What you will do:
From the records below, please repeat exactly the line that has "## Function Details ##", the line that has "Geriatric patient admission", and every line between them, and nothing else.

--

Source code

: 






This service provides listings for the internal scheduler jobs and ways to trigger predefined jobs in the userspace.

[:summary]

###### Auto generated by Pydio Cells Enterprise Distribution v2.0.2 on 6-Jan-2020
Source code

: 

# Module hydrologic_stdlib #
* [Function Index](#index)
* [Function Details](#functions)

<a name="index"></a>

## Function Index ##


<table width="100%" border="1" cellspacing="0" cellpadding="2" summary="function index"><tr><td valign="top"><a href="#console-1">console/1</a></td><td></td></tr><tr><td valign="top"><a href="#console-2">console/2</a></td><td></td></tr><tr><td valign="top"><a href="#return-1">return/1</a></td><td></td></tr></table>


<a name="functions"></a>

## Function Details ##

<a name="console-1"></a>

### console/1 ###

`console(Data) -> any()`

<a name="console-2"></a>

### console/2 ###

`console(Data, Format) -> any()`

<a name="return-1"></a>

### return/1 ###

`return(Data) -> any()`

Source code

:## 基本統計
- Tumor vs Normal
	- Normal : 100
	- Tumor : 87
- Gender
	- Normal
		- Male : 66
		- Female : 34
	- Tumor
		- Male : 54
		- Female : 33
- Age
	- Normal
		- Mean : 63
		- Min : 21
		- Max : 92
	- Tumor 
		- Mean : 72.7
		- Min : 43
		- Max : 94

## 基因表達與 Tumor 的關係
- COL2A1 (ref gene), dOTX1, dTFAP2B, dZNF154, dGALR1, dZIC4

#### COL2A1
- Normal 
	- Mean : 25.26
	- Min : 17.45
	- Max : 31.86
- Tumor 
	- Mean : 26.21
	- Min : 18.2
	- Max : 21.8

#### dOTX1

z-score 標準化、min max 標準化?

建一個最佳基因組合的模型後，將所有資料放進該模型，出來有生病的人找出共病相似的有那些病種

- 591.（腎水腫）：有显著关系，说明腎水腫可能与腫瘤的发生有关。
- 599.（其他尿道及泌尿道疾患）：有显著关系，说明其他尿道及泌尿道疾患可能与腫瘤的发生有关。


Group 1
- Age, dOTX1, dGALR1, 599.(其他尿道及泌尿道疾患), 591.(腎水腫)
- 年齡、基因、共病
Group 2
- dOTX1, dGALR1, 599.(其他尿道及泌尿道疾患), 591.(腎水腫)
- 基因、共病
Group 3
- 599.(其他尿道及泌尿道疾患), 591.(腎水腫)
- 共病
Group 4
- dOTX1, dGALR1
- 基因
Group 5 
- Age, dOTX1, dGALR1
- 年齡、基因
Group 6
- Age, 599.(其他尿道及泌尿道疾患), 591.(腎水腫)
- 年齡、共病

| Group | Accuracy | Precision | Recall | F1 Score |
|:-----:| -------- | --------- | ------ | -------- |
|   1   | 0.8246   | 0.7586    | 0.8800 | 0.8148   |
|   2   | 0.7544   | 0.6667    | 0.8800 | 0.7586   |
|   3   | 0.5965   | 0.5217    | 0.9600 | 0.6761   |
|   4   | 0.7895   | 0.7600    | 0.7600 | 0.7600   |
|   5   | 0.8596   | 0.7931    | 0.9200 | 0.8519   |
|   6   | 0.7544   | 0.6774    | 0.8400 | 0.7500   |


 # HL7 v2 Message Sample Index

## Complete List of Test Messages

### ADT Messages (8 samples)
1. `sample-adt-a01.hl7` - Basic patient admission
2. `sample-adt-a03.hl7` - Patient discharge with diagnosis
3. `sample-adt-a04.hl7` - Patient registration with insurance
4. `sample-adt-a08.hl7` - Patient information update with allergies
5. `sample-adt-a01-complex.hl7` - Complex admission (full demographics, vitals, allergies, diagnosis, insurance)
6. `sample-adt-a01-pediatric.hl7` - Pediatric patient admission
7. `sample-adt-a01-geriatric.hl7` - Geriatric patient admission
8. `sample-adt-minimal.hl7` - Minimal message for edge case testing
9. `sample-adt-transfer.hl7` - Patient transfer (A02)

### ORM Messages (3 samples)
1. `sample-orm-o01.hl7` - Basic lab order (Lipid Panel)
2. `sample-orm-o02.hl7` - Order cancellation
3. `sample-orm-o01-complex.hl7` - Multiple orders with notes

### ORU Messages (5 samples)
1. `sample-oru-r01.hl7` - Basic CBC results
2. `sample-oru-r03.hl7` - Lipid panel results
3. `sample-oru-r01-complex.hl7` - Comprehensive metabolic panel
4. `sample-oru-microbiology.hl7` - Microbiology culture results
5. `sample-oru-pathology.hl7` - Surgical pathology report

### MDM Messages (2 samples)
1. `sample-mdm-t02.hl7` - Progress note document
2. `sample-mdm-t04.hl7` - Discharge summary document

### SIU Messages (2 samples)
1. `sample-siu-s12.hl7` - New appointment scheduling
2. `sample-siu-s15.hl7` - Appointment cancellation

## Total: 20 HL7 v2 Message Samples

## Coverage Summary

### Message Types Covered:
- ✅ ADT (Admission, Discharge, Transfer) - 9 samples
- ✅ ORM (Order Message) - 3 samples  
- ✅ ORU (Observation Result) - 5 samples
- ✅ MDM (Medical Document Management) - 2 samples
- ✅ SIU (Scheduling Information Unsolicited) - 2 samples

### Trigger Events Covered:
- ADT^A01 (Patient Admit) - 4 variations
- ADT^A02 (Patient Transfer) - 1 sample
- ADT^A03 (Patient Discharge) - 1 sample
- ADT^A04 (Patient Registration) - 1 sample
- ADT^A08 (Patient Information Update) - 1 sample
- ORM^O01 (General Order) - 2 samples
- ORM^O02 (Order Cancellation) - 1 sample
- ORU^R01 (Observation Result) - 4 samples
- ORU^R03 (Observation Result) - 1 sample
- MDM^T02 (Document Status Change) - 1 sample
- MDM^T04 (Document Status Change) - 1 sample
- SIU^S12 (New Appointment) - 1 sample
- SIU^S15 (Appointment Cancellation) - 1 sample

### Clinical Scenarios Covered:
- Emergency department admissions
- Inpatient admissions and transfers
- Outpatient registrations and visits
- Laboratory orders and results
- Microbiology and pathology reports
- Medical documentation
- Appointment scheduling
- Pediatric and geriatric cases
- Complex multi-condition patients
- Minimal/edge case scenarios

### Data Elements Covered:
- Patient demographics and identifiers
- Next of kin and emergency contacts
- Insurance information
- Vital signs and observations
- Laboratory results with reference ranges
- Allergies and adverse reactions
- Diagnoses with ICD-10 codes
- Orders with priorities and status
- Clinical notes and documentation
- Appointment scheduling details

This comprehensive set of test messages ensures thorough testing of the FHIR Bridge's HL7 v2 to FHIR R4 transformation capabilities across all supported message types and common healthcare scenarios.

--

Solution:
## Function Details ##

<a name="console-1"></a>

### console/1 ###

`console(Data) -> any()`

<a name="console-2"></a>

### console/2 ###

`console(Data, Format) -> any()`

<a name="return-1"></a>

### return/1 ###

`return(Data) -> any()`

Source code

:## 基本統計
- Tumor vs Normal
	- Normal : 100
	- Tumor : 87
- Gender
	- Normal
		- Male : 66
		- Female : 34
	- Tumor
		- Male : 54
		- Female : 33
- Age
	- Normal
		- Mean : 63
		- Min : 21
		- Max : 92
	- Tumor 
		- Mean : 72.7
		- Min : 43
		- Max : 94

## 基因表達與 Tumor 的關係
- COL2A1 (ref gene), dOTX1, dTFAP2B, dZNF154, dGALR1, dZIC4

#### COL2A1
- Normal 
	- Mean : 25.26
	- Min : 17.45
	- Max : 31.86
- Tumor 
	- Mean : 26.21
	- Min : 18.2
	- Max : 21.8

#### dOTX1

z-score 標準化、min max 標準化?

建一個最佳基因組合的模型後，將所有資料放進該模型，出來有生病的人找出共病相似的有那些病種

- 591.（腎水腫）：有显著关系，说明腎水腫可能与腫瘤的发生有关。
- 599.（其他尿道及泌尿道疾患）：有显著关系，说明其他尿道及泌尿道疾患可能与腫瘤的发生有关。


Group 1
- Age, dOTX1, dGALR1, 599.(其他尿道及泌尿道疾患), 591.(腎水腫)
- 年齡、基因、共病
Group 2
- dOTX1, dGALR1, 599.(其他尿道及泌尿道疾患), 591.(腎水腫)
- 基因、共病
Group 3
- 599.(其他尿道及泌尿道疾患), 591.(腎水腫)
- 共病
Group 4
- dOTX1, dGALR1
- 基因
Group 5 
- Age, dOTX1, dGALR1
- 年齡、基因
Group 6
- Age, 599.(其他尿道及泌尿道疾患), 591.(腎水腫)
- 年齡、共病

| Group | Accuracy | Precision | Recall | F1 Score |
|:-----:| -------- | --------- | ------ | -------- |
|   1   | 0.8246   | 0.7586    | 0.8800 | 0.8148   |
|   2   | 0.7544   | 0.6667    | 0.8800 | 0.7586   |
|   3   | 0.5965   | 0.5217    | 0.9600 | 0.6761   |
|   4   | 0.7895   | 0.7600    | 0.7600 | 0.7600   |
|   5   | 0.8596   | 0.7931    | 0.9200 | 0.8519   |
|   6   | 0.7544   | 0.6774    | 0.8400 | 0.7500   |


 # HL7 v2 Message Sample Index

## Complete List of Test Messages

### ADT Messages (8 samples)
1. `sample-adt-a01.hl7` - Basic patient admission
2. `sample-adt-a03.hl7` - Patient discharge with diagnosis
3. `sample-adt-a04.hl7` - Patient registration with insurance
4. `sample-adt-a08.hl7` - Patient information update with allergies
5. `sample-adt-a01-complex.hl7` - Complex admission (full demographics, vitals, allergies, diagnosis, insurance)
6. `sample-adt-a01-pediatric.hl7` - Pediatric patient admission
7. `sample-adt-a01-geriatric.hl7` - Geriatric patient admission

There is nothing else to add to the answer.